Assignment 2

Software Engineering - Fall 2024

A. Instructions

Assignment 2 due Nov 24th.

B. General hints

This page will be updated with more indications as I get more questions.

  1. If you get stuck at any stage, immediately contact me.
  2. Try to keep notes of everything you do and how you overcome issues. This will be useful later if you have to perform the same steps again.
  3. It may be easier to prepare your answers in a text file and copy/paste them into Blackboard when you are done.
  4. Your first steps could be as follows:
    • Download and build AFL++.
    • Read the documentation of AFL++ about how to use it effectively.
    • Download and build SCIP 9.1.1:
      • Build SCIP with a regular gcc/clang compiler first (no AFL++).
      • Understand how to use scip from the command line.
      • Run scip on an example file to check that it works.
      • Then build SCIP with AFL++.
      • Start fuzzing SCIP.
  5. Makefiles and make do not handle spaces in file names well. Make sure that the full paths to source code does not contain any space.
  6. Whenever you change some compilation parameters, it is a good idea to run make clean to delete all previously-generated compilation results before running make again.

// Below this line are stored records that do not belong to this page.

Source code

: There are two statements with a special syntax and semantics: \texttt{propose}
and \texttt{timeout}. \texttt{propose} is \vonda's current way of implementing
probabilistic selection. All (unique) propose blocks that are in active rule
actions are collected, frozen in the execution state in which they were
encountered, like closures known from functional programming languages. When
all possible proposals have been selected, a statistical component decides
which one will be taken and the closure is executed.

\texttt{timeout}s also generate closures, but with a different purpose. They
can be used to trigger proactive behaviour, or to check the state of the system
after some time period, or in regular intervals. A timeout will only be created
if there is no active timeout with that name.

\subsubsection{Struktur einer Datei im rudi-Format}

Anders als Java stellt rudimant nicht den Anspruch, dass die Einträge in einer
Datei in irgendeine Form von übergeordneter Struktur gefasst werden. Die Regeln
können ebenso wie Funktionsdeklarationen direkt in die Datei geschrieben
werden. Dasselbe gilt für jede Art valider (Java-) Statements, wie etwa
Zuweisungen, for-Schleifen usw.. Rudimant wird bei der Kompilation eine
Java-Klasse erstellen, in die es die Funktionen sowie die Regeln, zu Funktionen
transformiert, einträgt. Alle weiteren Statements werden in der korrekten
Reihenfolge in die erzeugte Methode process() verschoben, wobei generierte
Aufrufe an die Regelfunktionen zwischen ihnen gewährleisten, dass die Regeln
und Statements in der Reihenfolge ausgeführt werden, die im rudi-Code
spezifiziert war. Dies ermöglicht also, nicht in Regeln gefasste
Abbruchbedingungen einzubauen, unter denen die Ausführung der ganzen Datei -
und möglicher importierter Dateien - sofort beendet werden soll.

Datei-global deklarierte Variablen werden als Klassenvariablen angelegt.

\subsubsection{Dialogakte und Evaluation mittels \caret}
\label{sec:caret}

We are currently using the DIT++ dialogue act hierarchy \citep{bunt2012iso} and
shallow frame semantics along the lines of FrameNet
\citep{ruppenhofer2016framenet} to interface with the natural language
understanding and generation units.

In the case of cmake-based builds, one can even delete the whole build/ directory in which cmake was run, and start again from scratch.
  7. Building and fuzzing commands quickly get complex (many parameters). It is often helpful to put such long commands into a script file (e.g. myscript.sh), make the script executable (chmod +x myscript.sh), then run the script file (./myscript.sh). This has the added advantage of allowing you to re-run the exact same building or fuzzing commands later.

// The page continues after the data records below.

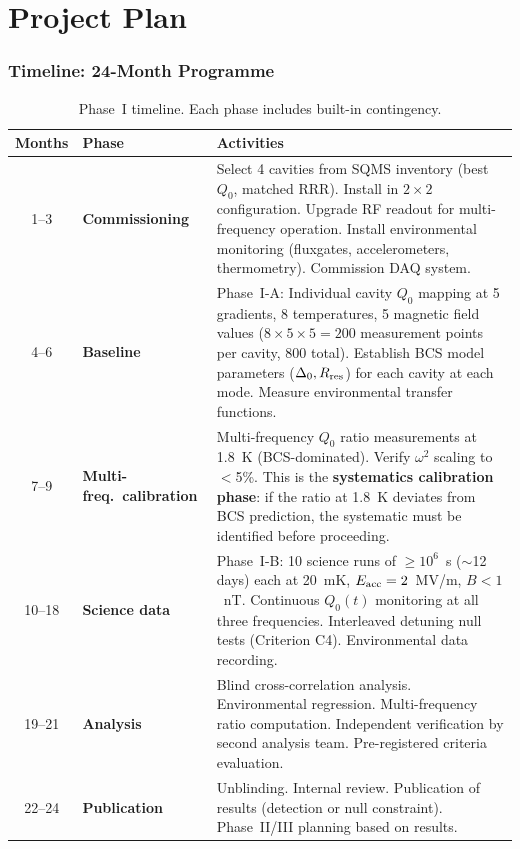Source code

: \documentclass[11pt]{article}
\begin{document}
\part{Project Plan}

\section{Timeline: 24-Month Programme}
\label{sec:timeline}

\begin{table}[H]
\centering
\caption{Phase~I timeline. Each phase includes built-in contingency.}
\label{tab:timeline}
\renewcommand{\arraystretch}{1.3}
\begin{tabular}{@{}clp{8cm}@{}}
\toprule
\textbf{Months} & \textbf{Phase} & \textbf{Activities} \\
\midrule
1--3 & \textbf{Commissioning} &
  Select 4 cavities from SQMS inventory (best $Q_0$, matched RRR).
  Install in $2\times 2$ configuration. Upgrade RF readout for
  multi-frequency operation. Install environmental monitoring
  (fluxgates, accelerometers, thermometry). Commission DAQ system. \\
\midrule
4--6 & \textbf{Baseline} &
  Phase~I-A: Individual cavity $Q_0$ mapping at 5 gradients, 8
  temperatures, 5 magnetic field values ($8\times 5\times 5 = 200$
  measurement points per cavity, 800 total). Establish BCS model
  parameters ($\Delta_0, R_{\rm res}$) for each cavity at each mode.
  Measure environmental transfer functions. \\
\midrule
7--9 & \textbf{Multi-freq.\ calibration} &
  Multi-frequency $Q_0$ ratio measurements at 1.8~K (BCS-dominated).
  Verify $\omega^2$ scaling to $<$5\%. This is the \textbf{systematics
  calibration phase}: if the ratio at 1.8~K deviates from BCS
  prediction, the systematic must be identified before proceeding. \\
\midrule
10--18 & \textbf{Science data} &
  Phase~I-B: 10 science runs of $\geq 10^6$~s ($\sim$12 days) each at
  20~mK, $E_{\rm acc} = 2$~MV/m, $B < 1$~nT. Continuous $Q_0(t)$
  monitoring at all three frequencies. Interleaved detuning null tests
  (Criterion C4). Environmental data recording. \\
\midrule
19--21 & \textbf{Analysis} &
  Blind cross-correlation analysis. Environmental regression.
  Multi-frequency ratio computation. Independent verification by
  second analysis team. Pre-registered criteria evaluation. \\
\midrule
22--24 & \textbf{Publication} &
  Unblinding. Internal review. Publication of results (detection or
  null constraint). Phase~II/III planning based on results. \\
\bottomrule
\end{tabular}
\end{table}
\end{document}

C. Compiling SCIP (not platform-specific)

  1. Prefer building scip with cmake:

    mkdir build
    cd build
    cmake .. -DCMAKE_C_COMPILER=/path/to/afl-clang-fast \
             -DCMAKE_C_FLAGS_RELEASE="-O3 -ggdb" \
             -DCMAKE_CXX_COMPILER=/path/to/afl-clang-fast++ \
             -DCMAKE_CXX_FLAGS_RELEASE="-O3 -ggdb" \
             -DPAPILO=off -DIPOPT=off
    make VERBOSE=1 -j 8

    You must modify the /path/to/afl-clang- variants to wherever they are on your device. Prefer putting full absolute paths here (starting with /). Examples include: /opt/homebrew/bin/afl-clang-fast, /usr/local/bin/afl-clang-fast, /usr/bin/afl-clang-fast.

  2. You can use afl-clang-lto if it is available on your platform. Fuzzing will be slightly faster with afl-clang-lto, but compilation will be significantly slower. One option would be to test everything and start fuzzing with afl-clang-fast variants, and only use LTO for long (e.g. overnight) runs in an effort to find more crashes.

  3. Once compilation is done, check that scip is working (executable at build/bin/scip). When scip is started in interactive mode, type q to quit.

  4. If you get an error about no member named 'thesolver' in 'SoPlexBase<R> compiling the file soplex/src/soplex/testsoplex.hpp, you can modify this file by adding the following line:

    #define thesolver _solver

    just before the line:

    namespace soplex
  5. Compiling SCIP can take a long time (roughly between 2 and 20 minutes), and you will need to compile it multiple times (e.g. with assert() enabled or disabled, with optimizations enabled or disabled, etc.). Once you successfully produce a scip executable, I would advise copying it in a different directory (i.e. not under build/) for safekeeping. As an alternative, you could store build attempts in different directories (e.g. build-with-assert/, build-without-assert/, etc.)

  6. Many of SCIP’s dependencies are optional. For example, if cmake complains that it cannot find a tool like readline, you can either install it, or disable it by passing the option -DREADLINE=off.

  7. You tell make to run multiple jobs in parallel by using the -j option. For example, make -j 8 will run up to 8 parallel jobs. One downside of parallel builds is that understanding compilation errors can be harder. In such case, immediately re-run make without -j and try to fix the compilation error. Once it is fixed, you can interrupt non-parallel make (control+C), then resume building in parallel.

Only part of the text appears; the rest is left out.